Is It Legal To Drive On The Right Shoulder Of The Road In Texas?
Driving in Tyler, Texas is a bit of a challenge sometimes. Oh, who am I kidding? It's a challenge EVERY SINGLE TIME you get behind the wheel. Whether it's to make a burger run to Whataburger or grocery run to Walmart or just head to work, but the challenges drivers face every day are not just happening in Tyler, they're also happening in Longview, Athens, Gilmer, Jacksonville, and Lindale too!
Last weekend while on my to Longview for a station appearance, I was on Hwy. 31 East leaving Tyler and headed towards Kilgore. I was in a 'pack' of vehicles and witnessed a car in front of me pass another car on the right-hand shoulder. I was shocked this happened because we were doing the speed limit. Plus, a few years back TXDOT made a huge safety improvement to this once extremely deadly road by adding specific alternating passing lanes every few miles for both directions of travel to allow for slower traffic to move right and faster traffic to pass on the left. After witnessing this, I was wondering if the move the driver completed was legal or not.
Can you drive on the right shoulder of a roadway?
Technically the answer is yes, but what he did was illegal to do.
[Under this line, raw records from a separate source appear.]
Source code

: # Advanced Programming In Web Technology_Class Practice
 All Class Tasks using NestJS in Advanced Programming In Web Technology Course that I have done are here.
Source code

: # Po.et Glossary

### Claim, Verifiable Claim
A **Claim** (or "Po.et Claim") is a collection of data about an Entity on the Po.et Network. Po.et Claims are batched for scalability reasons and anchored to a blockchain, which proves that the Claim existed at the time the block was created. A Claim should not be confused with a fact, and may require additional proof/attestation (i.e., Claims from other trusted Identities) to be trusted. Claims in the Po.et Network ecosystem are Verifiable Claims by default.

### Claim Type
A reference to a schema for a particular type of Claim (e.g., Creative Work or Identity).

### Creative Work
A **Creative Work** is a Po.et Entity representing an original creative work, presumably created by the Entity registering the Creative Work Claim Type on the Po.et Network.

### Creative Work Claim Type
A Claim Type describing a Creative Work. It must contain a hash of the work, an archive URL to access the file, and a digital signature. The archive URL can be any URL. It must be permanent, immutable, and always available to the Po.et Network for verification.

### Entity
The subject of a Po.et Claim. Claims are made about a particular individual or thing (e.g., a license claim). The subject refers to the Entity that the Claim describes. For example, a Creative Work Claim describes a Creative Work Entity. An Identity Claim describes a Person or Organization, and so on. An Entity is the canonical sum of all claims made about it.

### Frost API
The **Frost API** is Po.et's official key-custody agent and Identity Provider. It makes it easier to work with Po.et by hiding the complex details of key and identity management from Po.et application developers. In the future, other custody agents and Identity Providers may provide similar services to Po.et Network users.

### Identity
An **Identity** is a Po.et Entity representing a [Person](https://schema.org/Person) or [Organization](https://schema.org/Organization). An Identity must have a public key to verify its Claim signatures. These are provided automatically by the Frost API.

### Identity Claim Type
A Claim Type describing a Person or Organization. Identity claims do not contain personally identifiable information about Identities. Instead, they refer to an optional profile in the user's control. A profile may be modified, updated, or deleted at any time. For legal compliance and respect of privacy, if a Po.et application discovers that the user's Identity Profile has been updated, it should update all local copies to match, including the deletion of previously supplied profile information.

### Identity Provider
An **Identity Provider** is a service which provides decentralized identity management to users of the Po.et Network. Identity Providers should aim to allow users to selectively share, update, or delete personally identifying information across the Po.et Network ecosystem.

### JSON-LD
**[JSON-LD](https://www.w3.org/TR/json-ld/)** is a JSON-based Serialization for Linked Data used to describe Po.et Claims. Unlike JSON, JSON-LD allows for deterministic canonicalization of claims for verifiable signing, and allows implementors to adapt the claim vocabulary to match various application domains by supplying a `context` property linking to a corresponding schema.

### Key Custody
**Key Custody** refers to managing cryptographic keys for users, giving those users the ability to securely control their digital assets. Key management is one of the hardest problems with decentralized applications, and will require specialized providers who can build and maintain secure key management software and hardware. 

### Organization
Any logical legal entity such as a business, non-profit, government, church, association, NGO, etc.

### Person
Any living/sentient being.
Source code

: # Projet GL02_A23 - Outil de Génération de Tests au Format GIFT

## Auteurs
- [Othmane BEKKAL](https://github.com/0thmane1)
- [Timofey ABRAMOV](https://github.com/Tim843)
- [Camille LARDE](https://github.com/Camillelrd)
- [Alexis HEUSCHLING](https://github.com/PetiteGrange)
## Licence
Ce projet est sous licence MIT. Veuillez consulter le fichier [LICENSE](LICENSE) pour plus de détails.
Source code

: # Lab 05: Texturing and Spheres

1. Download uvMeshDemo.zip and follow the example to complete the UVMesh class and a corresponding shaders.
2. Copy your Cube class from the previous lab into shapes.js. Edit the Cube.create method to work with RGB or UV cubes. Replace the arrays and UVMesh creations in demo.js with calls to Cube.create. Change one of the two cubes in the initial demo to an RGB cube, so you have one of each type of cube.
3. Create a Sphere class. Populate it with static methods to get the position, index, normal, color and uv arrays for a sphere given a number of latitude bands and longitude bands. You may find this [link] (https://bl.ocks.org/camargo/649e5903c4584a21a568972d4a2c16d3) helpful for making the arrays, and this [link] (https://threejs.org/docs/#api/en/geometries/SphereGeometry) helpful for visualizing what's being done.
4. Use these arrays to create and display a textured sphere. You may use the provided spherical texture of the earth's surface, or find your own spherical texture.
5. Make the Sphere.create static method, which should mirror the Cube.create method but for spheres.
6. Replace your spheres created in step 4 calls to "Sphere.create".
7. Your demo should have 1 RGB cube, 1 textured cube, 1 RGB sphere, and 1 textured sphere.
According to the Texas Transportation Code Chapter 458 Section 058, driving on an improved shoulder has to be done in a safe manner and if the following conditions are met:
- to stop, stand or park
- to accelerate before entering the main traveled lane of traffic
- to decelerate before making a right turn
- to pass another vehicle that is slowing or stopped on the main traveled portion of the highway, disabled or preparing to make a left turn
- to allow another vehicle traveling faster to pass
as permitted or required by an official traffic-control device
- to avoid a collision
However, to blatantly use the improved right shoulder to drive on and pass another vehicle is illegal and the move I witnessed Saturday morning was pretty dangerous that driver could have been issued a citation if it were witnessed by a law enforcement officer.
Bottom line is, using the improved right shoulder of the roadway to outright pass another vehicle is against the law, but it is permissible under certain circumstances.